D 6 avril 2012     H 13:53     A IRIN     C 0 messages


JAMAM, 5 avril 2012 (IRIN) - Sous un soleil de plomb, les femmes du camp de réfugiés de Jamam, situé dans l’État du Nil supérieur au Soudan du Sud, creusent la terre rouge d’un point d’eau asséché pour trouver de l’eau.

Il faut trois heures pour recueillir l’eau boueuse et remplir un jerrycan, mais c’est mieux que de rentrer au camp les mains vides après une journée passée à attendre près d’un point d’eau et de risquer de se trouver impliquer dans une bagarre, dit Macda Doka Waka, 19 ans.
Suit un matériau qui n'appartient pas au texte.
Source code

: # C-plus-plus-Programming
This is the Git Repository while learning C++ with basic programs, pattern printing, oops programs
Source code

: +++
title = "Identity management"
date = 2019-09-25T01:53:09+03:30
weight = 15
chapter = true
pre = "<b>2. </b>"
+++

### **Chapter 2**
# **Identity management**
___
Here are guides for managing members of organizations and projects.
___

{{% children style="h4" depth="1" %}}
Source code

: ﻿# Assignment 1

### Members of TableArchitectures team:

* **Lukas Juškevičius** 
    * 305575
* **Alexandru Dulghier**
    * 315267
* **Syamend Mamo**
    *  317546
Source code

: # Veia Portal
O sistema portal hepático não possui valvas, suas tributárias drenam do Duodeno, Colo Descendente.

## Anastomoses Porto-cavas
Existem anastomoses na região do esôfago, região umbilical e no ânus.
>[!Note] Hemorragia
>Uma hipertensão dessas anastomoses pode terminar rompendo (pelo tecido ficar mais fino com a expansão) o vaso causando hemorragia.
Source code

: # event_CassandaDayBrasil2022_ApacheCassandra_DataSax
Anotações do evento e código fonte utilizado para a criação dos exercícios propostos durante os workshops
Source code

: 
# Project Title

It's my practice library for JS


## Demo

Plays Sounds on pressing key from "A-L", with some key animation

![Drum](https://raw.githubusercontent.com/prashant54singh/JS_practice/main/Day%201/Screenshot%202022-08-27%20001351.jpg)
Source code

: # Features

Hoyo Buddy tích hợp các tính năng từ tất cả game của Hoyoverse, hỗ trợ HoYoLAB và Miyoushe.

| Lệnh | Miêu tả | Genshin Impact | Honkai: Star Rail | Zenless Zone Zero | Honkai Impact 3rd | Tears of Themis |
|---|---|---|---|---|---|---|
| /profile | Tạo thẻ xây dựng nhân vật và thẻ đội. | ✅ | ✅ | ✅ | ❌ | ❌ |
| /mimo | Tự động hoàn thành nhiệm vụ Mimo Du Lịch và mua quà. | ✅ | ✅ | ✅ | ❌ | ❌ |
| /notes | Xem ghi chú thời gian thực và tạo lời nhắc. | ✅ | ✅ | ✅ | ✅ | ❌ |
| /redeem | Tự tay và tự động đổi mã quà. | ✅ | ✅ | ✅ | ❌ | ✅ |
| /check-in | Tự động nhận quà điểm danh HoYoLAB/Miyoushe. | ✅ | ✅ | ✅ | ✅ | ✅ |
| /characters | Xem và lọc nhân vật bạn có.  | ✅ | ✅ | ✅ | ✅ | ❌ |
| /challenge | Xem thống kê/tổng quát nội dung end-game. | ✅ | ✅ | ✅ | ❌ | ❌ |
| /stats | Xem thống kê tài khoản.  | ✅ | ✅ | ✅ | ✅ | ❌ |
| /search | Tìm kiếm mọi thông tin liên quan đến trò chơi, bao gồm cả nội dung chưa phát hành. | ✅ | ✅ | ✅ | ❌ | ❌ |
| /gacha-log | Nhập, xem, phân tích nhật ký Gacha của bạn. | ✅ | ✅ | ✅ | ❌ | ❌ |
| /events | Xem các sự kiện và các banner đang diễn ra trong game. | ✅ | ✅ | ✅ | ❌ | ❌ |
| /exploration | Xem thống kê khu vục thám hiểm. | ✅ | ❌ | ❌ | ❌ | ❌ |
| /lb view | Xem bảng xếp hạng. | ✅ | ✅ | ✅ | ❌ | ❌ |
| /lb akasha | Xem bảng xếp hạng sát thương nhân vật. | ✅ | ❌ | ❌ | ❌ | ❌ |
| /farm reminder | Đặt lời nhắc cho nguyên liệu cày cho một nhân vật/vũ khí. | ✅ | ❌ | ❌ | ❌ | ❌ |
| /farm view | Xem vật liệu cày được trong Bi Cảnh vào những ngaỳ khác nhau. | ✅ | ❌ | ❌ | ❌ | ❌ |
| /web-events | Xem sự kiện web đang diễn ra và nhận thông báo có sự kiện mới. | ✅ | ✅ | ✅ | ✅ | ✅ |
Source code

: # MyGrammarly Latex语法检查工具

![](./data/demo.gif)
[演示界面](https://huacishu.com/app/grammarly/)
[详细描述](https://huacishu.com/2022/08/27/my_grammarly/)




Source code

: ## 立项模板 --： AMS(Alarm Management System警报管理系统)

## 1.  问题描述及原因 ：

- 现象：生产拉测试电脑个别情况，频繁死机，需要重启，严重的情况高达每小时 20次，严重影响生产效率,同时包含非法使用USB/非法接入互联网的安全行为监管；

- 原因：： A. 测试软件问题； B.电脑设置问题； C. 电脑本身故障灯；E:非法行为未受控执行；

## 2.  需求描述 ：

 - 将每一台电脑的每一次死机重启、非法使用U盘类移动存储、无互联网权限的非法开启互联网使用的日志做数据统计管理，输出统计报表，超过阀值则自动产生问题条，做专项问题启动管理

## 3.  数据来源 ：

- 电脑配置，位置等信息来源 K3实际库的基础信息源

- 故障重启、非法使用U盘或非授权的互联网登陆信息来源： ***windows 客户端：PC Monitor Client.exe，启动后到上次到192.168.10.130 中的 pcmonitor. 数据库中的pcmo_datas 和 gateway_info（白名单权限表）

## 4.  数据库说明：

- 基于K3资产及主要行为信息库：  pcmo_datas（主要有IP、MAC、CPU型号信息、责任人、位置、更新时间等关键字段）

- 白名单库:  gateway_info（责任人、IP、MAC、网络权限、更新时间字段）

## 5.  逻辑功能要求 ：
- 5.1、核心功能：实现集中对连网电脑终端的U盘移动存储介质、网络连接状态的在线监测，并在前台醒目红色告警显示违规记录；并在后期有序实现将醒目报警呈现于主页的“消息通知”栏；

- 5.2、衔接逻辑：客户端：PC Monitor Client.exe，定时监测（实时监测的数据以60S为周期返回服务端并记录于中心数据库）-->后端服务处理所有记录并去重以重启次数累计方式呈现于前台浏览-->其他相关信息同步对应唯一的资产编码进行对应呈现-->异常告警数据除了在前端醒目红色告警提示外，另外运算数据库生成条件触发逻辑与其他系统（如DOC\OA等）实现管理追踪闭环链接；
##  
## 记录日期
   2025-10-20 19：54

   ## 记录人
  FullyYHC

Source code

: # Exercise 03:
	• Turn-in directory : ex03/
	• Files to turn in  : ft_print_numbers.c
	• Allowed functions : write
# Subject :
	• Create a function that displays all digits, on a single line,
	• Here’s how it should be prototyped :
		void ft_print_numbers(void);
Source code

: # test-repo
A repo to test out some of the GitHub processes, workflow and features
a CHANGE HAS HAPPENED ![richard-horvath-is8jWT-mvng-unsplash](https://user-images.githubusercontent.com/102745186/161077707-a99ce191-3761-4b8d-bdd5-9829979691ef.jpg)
Les agences d’aide humanitaire ont des difficultés à assurer les besoins en nourriture et en eau des plus de 37 000 personnes qui se sont installées dans le camp après avoir fui les bombardements et les violences de l’autre côté de la frontière, dans l’État soudanais du Nil bleu.

« Obtenir de l’eau demande du temps. Ce matin, j’ai mis mon jerrycan là-bas [près d’un des points d’eau du camp] ; je vais devoir revenir demain, car il n’y a pas assez d’eau », a dit Entisar Abas Elmak. Son enfant, d’habitude en bonne santé, a souffert de diarrhées et de vomissements à quatre reprises en l’espace de deux mois.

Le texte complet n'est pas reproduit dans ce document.